Lookyloo / lookyloo

Lookyloo is a web interface that allows users to capture a website page and then display a tree of domains that call each other.
https://www.lookyloo.eu
Other
678 stars 83 forks source link

[Feature] CERT PL phishing truncated hash HTML structure #905

Closed Rafiot closed 5 months ago

Rafiot commented 5 months ago

Is your feature request related to a problem?
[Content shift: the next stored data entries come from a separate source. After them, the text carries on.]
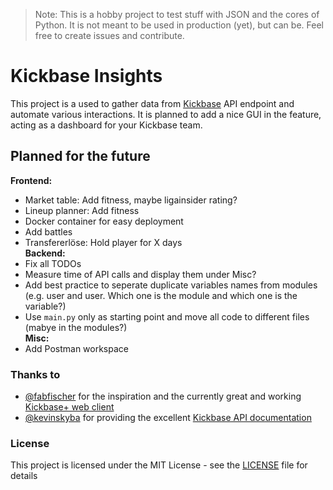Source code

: > Note: This is a hobby project to test stuff with JSON and the cores of Python. It is not meant to be used in production (yet), but can be. Feel free to create issues and contribute.  

# Kickbase Insights
This project is a used to gather data from [Kickbase](https://www.kickbase.com/) API endpoint and automate various interactions. It is planned to add a nice GUI in the feature, acting as a dashboard for your Kickbase team.

## Planned for the future
**Frontend:**  
- Market table: Add fitness, maybe ligainsider rating?
- Lineup planner: Add fitness
- Docker container for easy deployment  
- Add battles  
- Transfererlöse: Hold player for X days  
**Backend:**  
- Fix all TODOs  
- Measure time of API calls and display them under Misc?  
- Add best practice to seperate duplicate variables names from modules (e.g. user and user. Which one is the module and which one is the variable?)  
- Use `main.py` only as starting point and move all code to different files (mabye in the modules?)   
**Misc:**  
- Add Postman workspace  

### Thanks to
- [@fabfischer](https://github.com/fabfischer) for the inspiration and the currently great and working [Kickbase+ web client](https://github.com/fabfischer/kickbase-plus)
- [@kevinskyba](https://github.com/kevinskyba) for providing the excellent [Kickbase API documentation](https://kevinskyba.github.io/kickbase-api-doc)

### License
This project is licensed under the MIT License - see the [LICENSE](LICENSE) file for details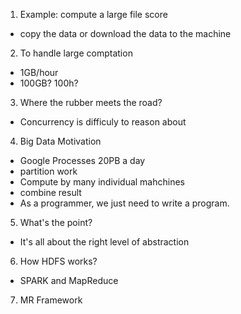 1. Example: compute a large file score   
  - copy the data or download the data to the machine 

2. To handle large comptation  
  -  1GB/hour 
  - 100GB? 100h?
3. Where the rubber meets the road?
  - Concurrency is difficuly to reason about

4. Big Data Motivation 
  - Google Processes 20PB a day 
  - partition work 
  - Compute by many individual mahchines 
  - combine result 
  - As a programmer, we just need to write a program. 
5. What's the point?
  - It's all about the right level of abstraction
6. How HDFS works?
  - SPARK and MapReduce
7. MR Framework
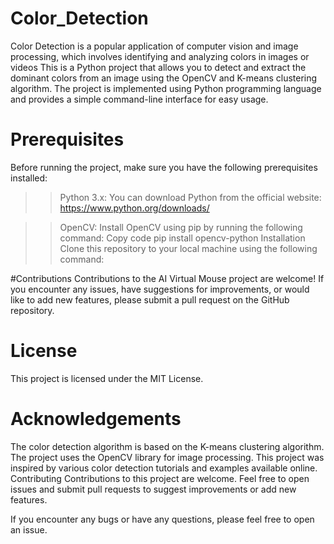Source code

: # Color_Detection
Color Detection is a popular application of computer vision and image processing, which involves identifying and analyzing colors in images or videos
This is a Python project that allows you to detect and extract the dominant colors from an image using the OpenCV and K-means clustering algorithm. The project is implemented using Python programming language and provides a simple command-line interface for easy usage.

# Prerequisites
Before running the project, make sure you have the following prerequisites installed:

 >>Python 3.x: You can download Python from the official website: https://www.python.org/downloads/

>>OpenCV: Install OpenCV using pip by running the following command:
Copy code
pip install opencv-python
Installation
Clone this repository to your local machine using the following command:

#Contributions
Contributions to the AI Virtual Mouse project are welcome! If you encounter any issues, have suggestions for improvements, or would like to add new features, please submit a pull request on the GitHub repository.

# License
This project is licensed under the MIT License.

# Acknowledgements
The color detection algorithm is based on the K-means clustering algorithm.
The project uses the OpenCV library for image processing.
This project was inspired by various color detection tutorials and examples available online.
Contributing
Contributions to this project are welcome. Feel free to open issues and submit pull requests to suggest improvements or add new features.

If you encounter any bugs or have any questions, please feel free to open an issue.

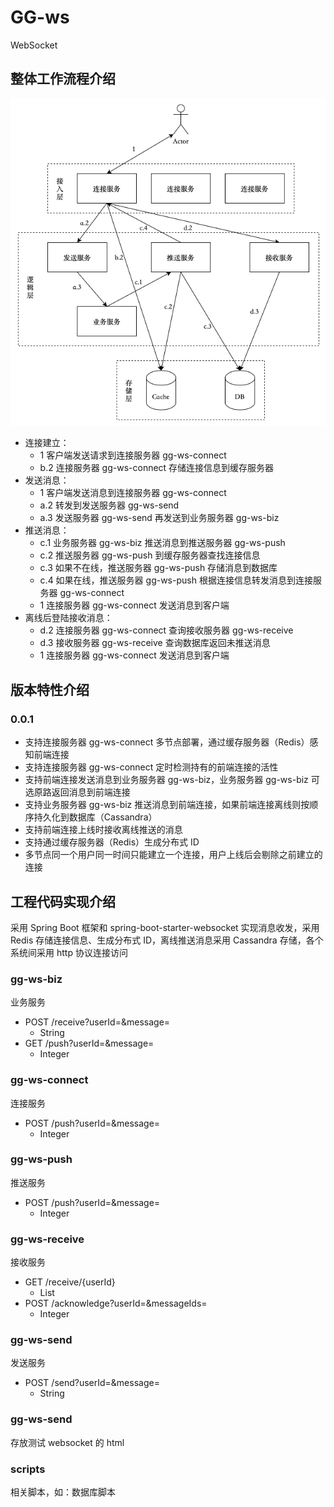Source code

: # GG-ws
WebSocket

## 整体工作流程介绍

![图1](https://github.com/zhong15/GG-ws/blob/main/arch.png?raw=true)

- 连接建立：
  - 1 客户端发送请求到连接服务器 gg-ws-connect
  - b.2 连接服务器 gg-ws-connect 存储连接信息到缓存服务器
- 发送消息：
  - 1 客户端发送消息到连接服务器 gg-ws-connect
  - a.2 转发到发送服务器 gg-ws-send
  - a.3 发送服务器 gg-ws-send 再发送到业务服务器 gg-ws-biz
- 推送消息：
  - c.1 业务服务器 gg-ws-biz 推送消息到推送服务器 gg-ws-push
  - c.2 推送服务器 gg-ws-push 到缓存服务器查找连接信息
  - c.3 如果不在线，推送服务器 gg-ws-push 存储消息到数据库
  - c.4 如果在线，推送服务器 gg-ws-push 根据连接信息转发消息到连接服务器 gg-ws-connect
  - 1 连接服务器 gg-ws-connect 发送消息到客户端
- 离线后登陆接收消息：
  - d.2 连接服务器 gg-ws-connect 查询接收服务器 gg-ws-receive
  - d.3 接收服务器 gg-ws-receive 查询数据库返回未推送消息
  - 1 连接服务器 gg-ws-connect 发送消息到客户端

## 版本特性介绍

### 0.0.1

- 支持连接服务器 gg-ws-connect 多节点部署，通过缓存服务器（Redis）感知前端连接
- 支持连接服务器 gg-ws-connect 定时检测持有的前端连接的活性
- 支持前端连接发送消息到业务服务器 gg-ws-biz，业务服务器 gg-ws-biz 可选原路返回消息到前端连接
- 支持业务服务器 gg-ws-biz 推送消息到前端连接，如果前端连接离线则按顺序持久化到数据库（Cassandra）
- 支持前端连接上线时接收离线推送的消息
- 支持通过缓存服务器（Redis）生成分布式 ID
- 多节点同一个用户同一时间只能建立一个连接，用户上线后会剔除之前建立的连接

## 工程代码实现介绍

采用 Spring Boot 框架和 spring-boot-starter-websocket 实现消息收发，采用 Redis 存储连接信息、生成分布式 ID，离线推送消息采用 Cassandra 存储，各个系统间采用 http 协议连接访问

### gg-ws-biz
业务服务

- POST /receive?userId=&message=
  - String
- GET /push?userId=&message=
  - Integer

### gg-ws-connect
连接服务

- POST /push?userId=&message=
  - Integer

### gg-ws-push
推送服务

- POST /push?userId=&message=
  - Integer

### gg-ws-receive
接收服务

- GET /receive/{userId}
  - List<Message>
- POST /acknowledge?userId=&messageIds=
  - Integer

### gg-ws-send
发送服务

- POST /send?userId=&message=
  - String

### gg-ws-send
存放测试 websocket 的 html

### scripts
相关脚本，如：数据库脚本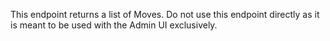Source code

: This endpoint returns a list of Moves. Do not use this endpoint directly
as it is meant to be used with the Admin UI exclusively.
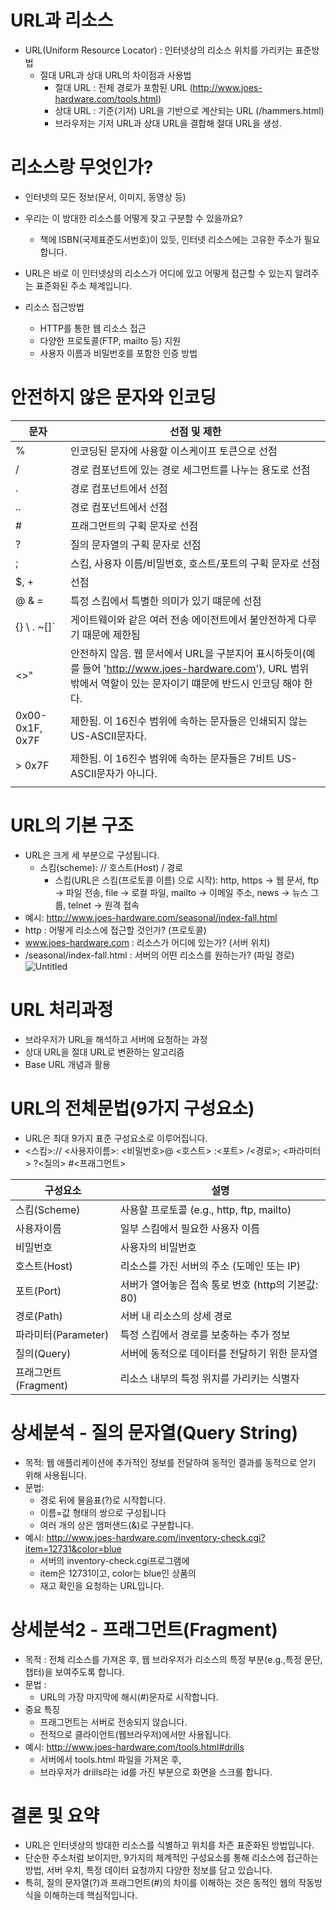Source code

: # URL과 리소스

- URL(Uniform Resource Locator) : 인터넷상의 리소스 위치를 가리키는 표준방법
  - 절대 URL과 상대 URL의 차이점과 사용법
    - 절대 URL : 전체 경로가 포함된 URL (http://www.joes-hardware.com/tools.html)
    - 상대 URL : 기준(기저) URL을 기반으로 계산되는 URL (/hammers.html)
    - 브라우저는 기저 URL과 상대 URL을 결합해 절대 URL을 생성.

# 리소스랑 무엇인가?

- 인터넷의 모든 정보(문서, 이미지, 동영상 등)
- 우리는 이 방대한 리소스를 어떻게 찾고 구분할 수 있을까요?
  - 책에 ISBN(국제표준도서번호)이 있듯, 인터넷 리소스에는 고유한 주소가 필요합니다.
- URL은 바로 이 인터넷상의 리소스가 어디에 있고 어떻게 접근할 수 있는지 알려주는 표준화된 주소 체계입니다.

- 리소스 접근방법
  - HTTP를 통한 웹 리소스 접근
  - 다양한 프로토콜(FTP, mailto 등) 지원
  - 사용자 이름과 비밀번호를 포함한 인증 방법

# 안전하지 않은 문자와 인코딩

| 문자            | 선점 및 제한                                                                                                                                                         |
| --------------- | -------------------------------------------------------------------------------------------------------------------------------------------------------------------- |
| %               | 인코딩된 문자에 사용할 이스케이프 토큰으로 선점                                                                                                                      |
| /               | 경로 컴포넌트에 있는 경로 세그먼트를 나누는 용도로 선점                                                                                                              |
| .               | 경로 컴포넌트에서 선점                                                                                                                                               |
| ..              | 경로 컴포넌트에서 선점                                                                                                                                               |
| #               | 프래그먼트의 구획 문자로 선점                                                                                                                                        |
| ?               | 질의 문자열의 구획 문자로 선점                                                                                                                                       |
| ;               | 스킴, 사용자 이름/비밀번호, 호스트/포트의 구획 문자로 선점                                                                                                           |
| $, +            | 선점                                                                                                                                                                 |
| @ & =           | 특정 스킴에서 특별한 의미가 있기 떄문에 선점                                                                                                                         |
| {} \ . ~[]`     | 게이트웨이와 같은 여러 전송 에이전트에서 불안전하게 다루기 때문에 제한됨                                                                                             |
| <>"             | 안전하지 않음. 웹 문서에서 URL을 구분지어 표시하듯이(예를 들어 'http://www.joes-hardware.com'), URL 범위 밖에서 역할이 있는 문자이기 떄문에 반드시 인코딩 해야 한다. |
| 0x00-0x1F, 0x7F | 제한됨. 이 16진수 범위에 속하는 문자들은 인쇄되지 않는 US-ASCII문자다.                                                                                               |
| > 0x7F          | 제한됨. 이 16진수 범위에 속하는 문자들은 7비트 US-ASCII문자가 아니다.                                                                                                |
|                 |

# URL의 기본 구조

- URL은 크게 세 부분으로 구성됩니다.
  - 스킴(scheme): // 호스트(Host) / 경로
    - 스킴(URL은 스킴(프로토콜 이름) 으로 시작): http, https → 웹 문서, ftp → 파일 전송, file → 로컬 파일, mailto → 이메일 주소, news → 뉴스 그룹, telnet → 원격 접속
- 예시: http://www.joes-hardware.com/seasonal/index-fall.html
- http : 어떻게 리소스에 접근할 것인가? (프로토콜)
- www.joes-hardware.com : 리소스가 어디에 있는가? (서버 위치)
- /seasonal/index-fall.html : 서버의 어떤 리소스를 원하는가? (파일 경로)
  ![Untitled](client.png)

# URL 처리과정

- 브라우저가 URL을 해석하고 서버에 요청하는 과정
- 상대 URL을 절대 URL로 변환하는 알고리즘
- Base URL 개념과 활용

# URL의 전체문법(9가지 구성요소)

- URL은 최대 9가지 표준 구성요소로 이루어집니다.
- <스킴>:// <사용자이름>: <비밀번호>@ <호스트> :<포트> /<경로>; <파라미터> ?<질의> #<프래그먼트>

| 구성요소             | 설명                                               |
| -------------------- | -------------------------------------------------- |
| 스킴(Scheme)         | 사용할 프로토콜 (e.g., http, ftp, mailto)          |
| 사용자이름           | 일부 스킴에서 필요한 사용자 이름                   |
| 비밀번호             | 사용자의 비밀번호                                  |
| 호스트(Host)         | 리소스를 가진 서버의 주소 (도메인 또는 IP)         |
| 포트(Port)           | 서버가 열어놓은 접속 통로 번호 (http의 기본값: 80) |
| 경로(Path)           | 서버 내 리소스의 상세 경로                         |
| 파라미터(Parameter)  | 특정 스킴에서 경로를 보충하는 추가 정보            |
| 질의(Query)          | 서버에 동적으로 데이터를 전달하기 위한 문자열      |
| 프래그먼트(Fragment) | 리소스 내부의 특정 위치를 가리키는 식별자          |

# 상세분석 - 질의 문자열(Query String)

- 목적: 웹 애플리케이션에 추가적인 정보를 전달하여 동적인 결과를 동적으로 얻기 위해 사용됩니다.
- 문법:
  - 경로 뒤에 물음표(?)로 시작합니다.
  - 이름=값 형태의 쌍으로 구성됩니다
  - 여러 개의 상은 앰퍼샌드(&)로 구분합니다.
- 예시: http://www.joes-hardware.com/inventory-check.cgi?item=12731&color=blue
  - 서버의 inventory-check.cgi프로그램에
  - item은 12731이고, color는 blue인 상품의
  - 재고 확인을 요청하는 URL입니다.

# 상세분석2 - 프래그먼트(Fragment)

- 목적 : 전체 리소스를 가져온 후, 웹 브라우저가 리소스의 특정 부분(e.g.,특정 문단, 챕터)을 보여주도록 합니다.
- 문법 :
  - URL의 가장 마지막에 해시(#)문자로 시작합니다.
- 중요 특징
  - 프래그먼트는 서버로 전송되지 않습니다.
  - 전적으로 클라이언트(웹브라우저)에서만 사용됩니다.
- 예시: http://www.joes-hardware.com/tools.html#drills
  - 서버에서 tools.html 파일을 가져온 후,
  - 브라우저가 drills라는 id를 가진 부분으로 화면을 스크롤 합니다.

# 결론 및 요약

- URL은 인터넷상의 방대한 리소스를 식별하고 위치를 차즌 표준화된 방법입니다.
- 단순한 주소처럼 보이지만, 9가지의 체계적인 구성요소를 통해 리소스에 접근하는 방법, 서버 우치, 특정 데이터 요청까지 다양한 정보를 담고 있습니다.
- 특히, 질의 문자열(?)과 프래그먼트(#)의 차이를 이해하는 것은 동적인 웹의 작동방식을 이해하는데 핵심적입니다.
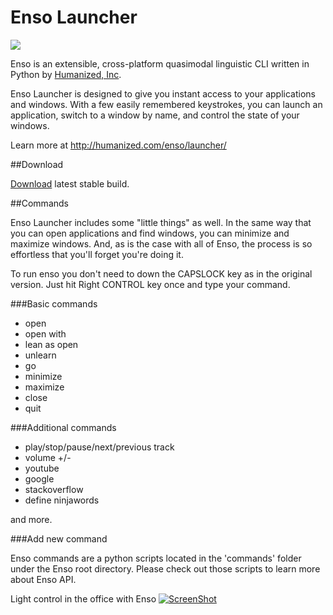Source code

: # Enso Launcher

<img src="https://raw.github.com/tartakynov/enso/md-resources/screen.PNG" />

Enso is an extensible, cross-platform quasimodal linguistic CLI written in Python by [Humanized, Inc](http://www.humanized.com). 

Enso Launcher is designed to give you instant access to your applications and windows. With a few easily remembered keystrokes, you can launch an application, switch to a window by name, and control the state of your windows.

Learn more at http://humanized.com/enso/launcher/

##Download

[Download](https://bitbucket.org/tartakynov/enso/downloads/EnsoCommunitySetup.exe) latest stable build.

##Commands

Enso Launcher includes some "little things" as well. In the same way that you can open applications and find windows, you can minimize and maximize windows. And, as is the case with all of Enso, the process is so effortless that you'll forget you're doing it.

To run enso you don't need to down the CAPSLOCK key as in the original version.  Just hit Right CONTROL key once and type your command.

###Basic commands

* open
* open with
* lean as open
* unlearn
* go
* minimize
* maximize
* close 
* quit

###Additional commands

* play/stop/pause/next/previous track
* volume +/-
* youtube
* google
* stackoverflow
* define ninjawords

and more.

###Add new command

Enso commands are a python scripts located in the 'commands' folder under the Enso root directory. Please check out those scripts to learn more about Enso API.

Light control in the office with Enso
[![ScreenShot](https://raw.github.com/tartakynov/enso/md-resources/enso-light-youtube.PNG)](http://www.youtube.com/watch?v=yU_ENetpz_I)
Please describe.

Some kind of fuzzy hash on the HTML content of a rendered page.

Describe the solution you'd like

Hash generation used by CERT PL:

from bs4 import BeautifulSoup  # type: ignore

def sha256_128(data: bytes) -> str:
    return sha256(data).hexdigest()[:32]

def extract_tags(html: str) -> str:
    soup = BeautifulSoup(html, "html.parser")
    tags = soup.findAll()
    return "|".join(t.name for t in tags)

def html_hash(content: Union[str, bytes]) -> Optional[str]:
    try:
        if isinstance(content, bytes):
            html_content = content.decode()
        else:
            html_content = cast(str, content)

        tag_string = extract_tags(html_content)
        return sha256_128(tag_string.encode())

    except Exception as e:
        log.warning("Error while calculating html hash: %s", e)
        return None

Describe alternatives you've considered

No response

Additional context

No response